Она вышла в коридор, через минуту вышел и он сам, закрыл кабинет, и через минуту они зашли в кабинет к Мыскиной.
Увидев старшего по званию, Мыскина встала у своего стола, Ветров ее строго отчитал.
– Как же вы могли, товарищ Мыскина, так халатно отнестись к данной ситуации? Вы для чего отбирали ребенка у гражданки Растопчиной?
– Гражданка Растопчина путалась в показаниях. Она говорила, что у нее ребенок (поправляется), что она нашла ее в белорусской деревне. Товарищ майор, я считаю, что девочке гораздо лучше будет в детском доме.
– А вы там были?
– Я действовала по циркуляру двадцать четыре.
Ветров жестко прерывает словоохотливую Мыскину:
– Сотрудник органов в голове должен иметь мозги, а не циркуляр. И сердце! Немедленно оформите документы на ребенка. Даю вам десять минут. И пригласите Растопичину в этот кабинет.
Мыскина хватает папку со стола с анкетой на Марию Растопчину.
– Простите! Но вы, товарищ Ветров, сначала ознакомьтесь с анкетой гражданки Растопчиной, а потом мне замечания делайте.
Ветров рассматривает анкету Муси.
– Товарищ Мыскина, выйдите из кабинета! И пригласите гражданку Растопчину.
Мыскина вышла, хлопнув дверью, через пять минут зашла Муся. Майор внимательно посмотрел на девушку. Тонкие руки, тонкие запястья, вид Муси его впечатлил.
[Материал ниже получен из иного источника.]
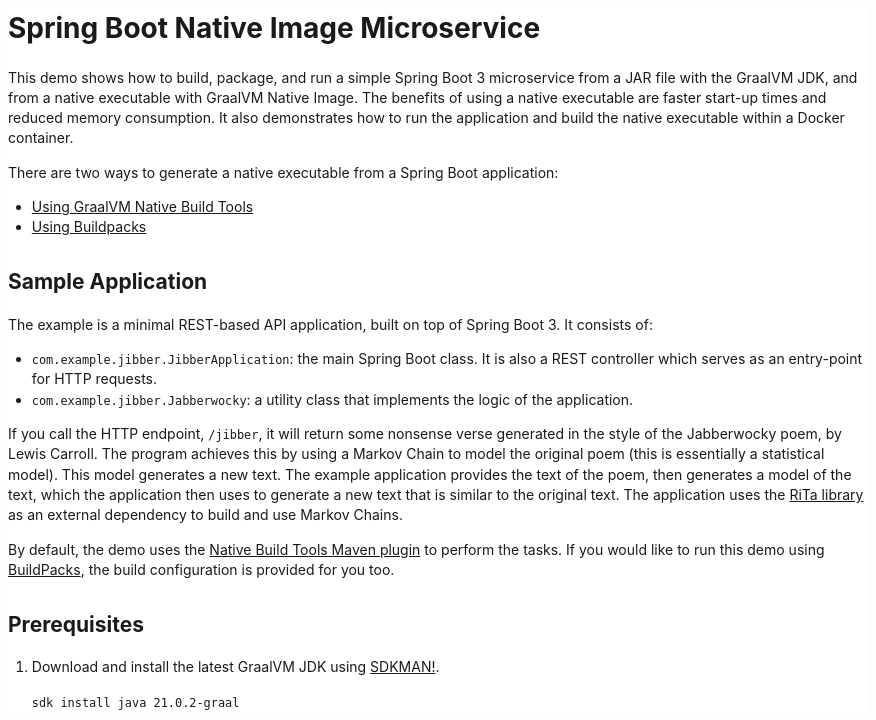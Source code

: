 # Spring Boot Native Image Microservice

This demo shows how to build, package, and run a simple Spring Boot 3 microservice from a JAR file with the GraalVM JDK,
and from a native executable with GraalVM Native Image. The benefits of using a native executable are faster start-up
times and reduced memory consumption. It also demonstrates how to run the application and build the native executable
within a Docker container.

There are two ways to generate a native executable from a Spring Boot application:

- [Using GraalVM Native Build Tools](https://docs.spring.io/spring-boot/docs/current/reference/html/native-image.html#native-image.developing-your-first-application.native-build-tools)
- [Using Buildpacks](https://docs.spring.io/spring-boot/docs/current/reference/html/native-image.html#native-image.developing-your-first-application.buildpacks)

## Sample Application

The example is a minimal REST-based API application, built on top of Spring Boot 3. It consists of:

- `com.example.jibber.JibberApplication`: the main Spring Boot class. It is also a REST controller which serves as an
  entry-point for HTTP requests.
- `com.example.jibber.Jabberwocky`: a utility class that implements the logic of the application.

If you call the HTTP endpoint, `/jibber`, it will return some nonsense verse generated in the style of the Jabberwocky
poem, by Lewis Carroll. The program achieves this by using a Markov Chain to model the original poem (this is
essentially a statistical model). This model generates a new text. The example application provides the text of the
poem, then generates a model of the text, which the application then uses to generate a new text that is similar to the
original text. The application uses the [RiTa library](https://rednoise.org/rita/) as an external dependency to build
and use Markov Chains.

By default, the demo uses
the [Native Build Tools Maven plugin](https://graalvm.github.io/native-build-tools/latest/maven-plugin.html) to perform
the tasks. If you would like to run this demo
using [BuildPacks](https://docs.spring.io/spring-boot/docs/current/reference/html/native-image.html#native-image.developing-your-first-application.buildpacks),
the build configuration is provided for you too.

## Prerequisites

1. Download and install the latest GraalVM JDK using [SDKMAN!](https://sdkman.io/).
    ```bash
    sdk install java 21.0.2-graal
    ```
– Так все-таки, это ваш ребенок? Или не ваш? Я говорю про Дину Стефановну Растопчину. Читаю (смотрит в анкету): отец Стефан Мишо, француз, год рождения 1903-й, место рождения: Париж, Франция. Так вы ее в белорусской или немецкой деревне нашли?
– Я нашла ее в белорусской деревне, но не хочу, чтобы в ее анкете был прочерк в графе папа и мама. У нее никого нет. И она называет именно меня своей матерью. Помогите мне, товарищ майор, забрать ее из детдома и остаться в Москве. Я родилась в столице и хотела бы остаться в ней. А Дину хочу удочерить.
– Трудно будет помочь, анкета у вас из рук вон плохая. Но что-нибудь попробую сделать. Кстати, папу советую поменять на советского гражданина. Тамару благодарите, и зайдите через неделю!